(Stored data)
◆ ◆ ◆ ◆ ◆ ◆ ◆
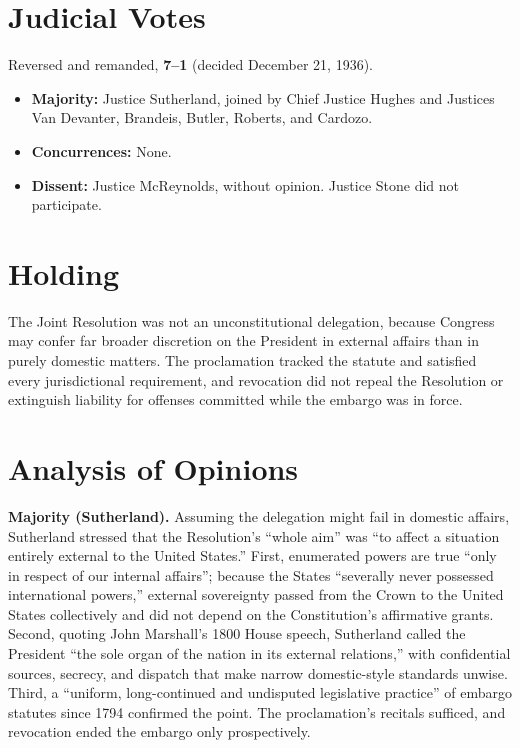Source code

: \documentclass[12pt]{article}
\begin{document}
\section{Judicial Votes}

Reversed and remanded, \textbf{7--1} (decided December 21, 1936).
\begin{itemize}
\item \textbf{Majority:} Justice Sutherland, joined by Chief Justice Hughes and Justices Van Devanter, Brandeis, Butler, Roberts, and Cardozo.
\item \textbf{Concurrences:} None.
\item \textbf{Dissent:} Justice McReynolds, without opinion. Justice Stone did not participate.
\end{itemize}

\section{Holding}

The Joint Resolution was not an unconstitutional delegation, because Congress may confer far broader discretion on the President in external affairs than in purely domestic matters. The proclamation tracked the statute and satisfied every jurisdictional requirement, and revocation did not repeal the Resolution or extinguish liability for offenses committed while the embargo was in force.

\section{Analysis of Opinions}

\textbf{Majority (Sutherland).} Assuming the delegation might fail in domestic affairs, Sutherland stressed that the Resolution's ``whole aim'' was ``to affect a situation entirely external to the United States.'' First, enumerated powers are true ``only in respect of our internal affairs''; because the States ``severally never possessed international powers,'' external sovereignty passed from the Crown to the United States collectively and did not depend on the Constitution's affirmative grants. Second, quoting John Marshall's 1800 House speech, Sutherland called the President ``the sole organ of the nation in its external relations,'' with confidential sources, secrecy, and dispatch that make narrow domestic-style standards unwise. Third, a ``uniform, long-continued and undisputed legislative practice'' of embargo statutes since 1794 confirmed the point. The proclamation's recitals sufficed, and revocation ended the embargo only prospectively.
\end{document}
◆ ◆ ◆ ◆ ◆ ◆ ◆
Would you give the records again exactly, dropping the pictures?

▸ **Task answer**:
Source code

: \documentclass[12pt]{article}
\begin{document}
\section{Judicial Votes}

Reversed and remanded, \textbf{7--1} (decided December 21, 1936).
\begin{itemize}
\item \textbf{Majority:} Justice Sutherland, joined by Chief Justice Hughes and Justices Van Devanter, Brandeis, Butler, Roberts, and Cardozo.
\item \textbf{Concurrences:} None.
\item \textbf{Dissent:} Justice McReynolds, without opinion. Justice Stone did not participate.
\end{itemize}

\section{Holding}

The Joint Resolution was not an unconstitutional delegation, because Congress may confer far broader discretion on the President in external affairs than in purely domestic matters. The proclamation tracked the statute and satisfied every jurisdictional requirement, and revocation did not repeal the Resolution or extinguish liability for offenses committed while the embargo was in force.

\section{Analysis of Opinions}

\textbf{Majority (Sutherland).} Assuming the delegation might fail in domestic affairs, Sutherland stressed that the Resolution's ``whole aim'' was ``to affect a situation entirely external to the United States.'' First, enumerated powers are true ``only in respect of our internal affairs''; because the States ``severally never possessed international powers,'' external sovereignty passed from the Crown to the United States collectively and did not depend on the Constitution's affirmative grants. Second, quoting John Marshall's 1800 House speech, Sutherland called the President ``the sole organ of the nation in its external relations,'' with confidential sources, secrecy, and dispatch that make narrow domestic-style standards unwise. Third, a ``uniform, long-continued and undisputed legislative practice'' of embargo statutes since 1794 confirmed the point. The proclamation's recitals sufficed, and revocation ended the embargo only prospectively.
\end{document}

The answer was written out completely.